Re: [Squeak-VMdev] Fw: Q: Lowest level VM changes

[David P. R. <dp...@re...>]

The only reason to do compiler changes might be to reorder code to increase 
the likelihood that you'd stay in the "math mode" for a long time. This is 
like compilers try to reorder code to get maximum benefit from the CPU 
pipeline and registers by moving loads earlier and stores later within 
basic blocks.

The generic strategy of an alternative interpreter that handles certain 
streams of operations optimistically and then backs up to retry with the 
standard one benefits most when there is a really fast really common 
case.   Integer calculations also would benefit, by the way, from also 
avoiding checks to see if the intermediates are bigger than 
small  integers, and so you could get very effective integer loops.

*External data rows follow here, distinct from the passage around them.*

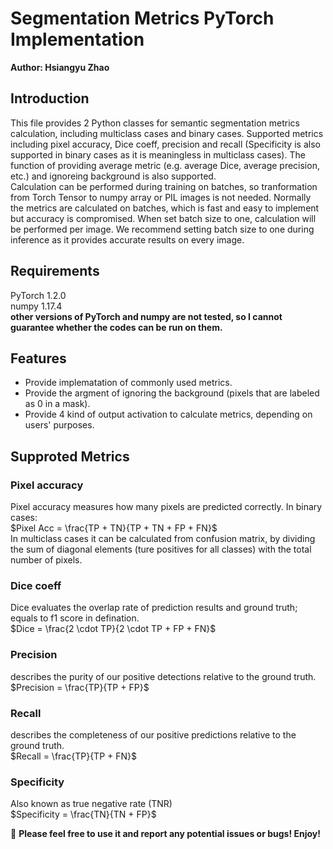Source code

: # Segmentation Metrics PyTorch Implementation
**Author: Hsiangyu Zhao**

## Introduction
This file provides 2 Python classes for semantic segmentation metrics calculation, including multiclass cases and binary cases. Supported metrics including pixel accuracy, Dice coeff, precision and recall (Specificity is also supported in binary cases as it is meaningless in multiclass cases). The function of providing average metric (e.g. average Dice, average precision, etc.) and ignoreing background is also supported.  
Calculation can be performed during training on batches, so tranformation from Torch Tensor to numpy array or PIL images is not needed. Normally the metrics are calculated on batches, which is fast and easy to implement but accuracy is compromised. When set batch size to one, calculation will be performed per image. We recommend setting batch size to one during inference as it provides accurate results on every image.

## Requirements
PyTorch 1.2.0  
numpy 1.17.4  
**other versions of PyTorch and numpy are not tested, so I cannot guarantee whether the codes can be run on them.**

## Features
- Provide implematation of commonly used metrics.
- Provide the argment of ignoring the background (pixels that are labeled as 0 in a mask).
- Provide 4 kind of output activation to calculate metrics, depending on users' purposes.

## Supproted Metrics
### Pixel accuracy
Pixel accuracy measures how many pixels are predicted correctly. In binary cases:  
$Pixel Acc = \frac{TP + TN}{TP + TN + FP + FN}$  
In multiclass cases it can be calculated from confusion matrix, by dividing the sum of diagonal elements (ture positives for all classes) with the total number of pixels.
### Dice coeff
Dice evaluates the overlap rate of prediction results and ground truth; equals to f1 score in defination.  
$Dice = \frac{2 \cdot TP}{2 \cdot TP + FP + FN}$  
### Precision
describes the purity of our positive detections relative to the ground truth.  
$Precision = \frac{TP}{TP + FP}$  
### Recall
describes the completeness of our positive predictions relative to the ground truth.  
$Recall = \frac{TP}{TP + FN}$  
### Specificity
Also known as true negative rate (TNR)  
$Specificity = \frac{TN}{TN + FP}$  

🛑 **Please feel free to use it and report any potential issues or bugs! Enjoy!**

At 11:44 AM 4/7/2004, Ian Piumarta wrote:
>On 07 Apr 2004, at 17:21, Andreas Raab wrote:
>
>>From: "David P. Reed" <dp...@re...>
>>
>>>Prbably the biggest other win would be around making it much more
>>efficient
>>>to use floating point (which we do in tea-times as well as in the 3D
>>>stuff).   Since floats are put on the heap, it might be worth looking at
>>>the techniques we used in MACLISP interpretation to put intermediate
>>floats
>>>in a "number stack" that was much more efficiently allocated and freed
>>>(allocate = push onto the temporary number stack).   Coupled with
>>compiling
>>>sequences of math operations and tests into a "math mode" byte code stream
>>>that checks types on the inputs and then just runs a different byte code
>>>interpreter without any further type checking, this could speed up math a
>>>lot.   It's a kind of  optimistic or speculative execution concept.
>
>I think you could do this implicitly, at least for the special arithmetic 
>selectors.
>
>Dispatch bytecodes through a pointer to the bytecode table (identical to 
>what gnuification generates for the inner loop at present anyway) and on 
>creation of a float result push it onto the float stack and switch the 
>dispatch pointer to the "floating bytecode set".  Arithmetic selectors 
>continue to manipulate the float set until something non-arithmetic comes 
>along, triggering a pop and box of the float stack onto the regular stack 
>and a switch back to the regular dispatch pointer before continuing with 
>whatever bytecode we're up to.
>
>No compiler changes needed.
>
>Anton Ertl did something related (but different) in his vmgen, where 
>parallel bytecode sets are used to represent the state of caching the 
>topmost stack value in a register.
>
>With a little work this could maybe even be made to look fairly pretty in 
>the source (with the parallel implementations generated automagically of 
>the same source methods with compile-time conditionalised sections) and 
>extended to work for SIs too (or even matrices if they were every to 
>become a primitive type known to the arithmetic selectors directly).
>
>(Of course, the right solution is to generate and execute in native code 
>and do minimal dataflow analysis and method splitting to keep everything 
>unboxed and in registers as much as possible.  But I digress...)
>
>Cheers,
>Ian
>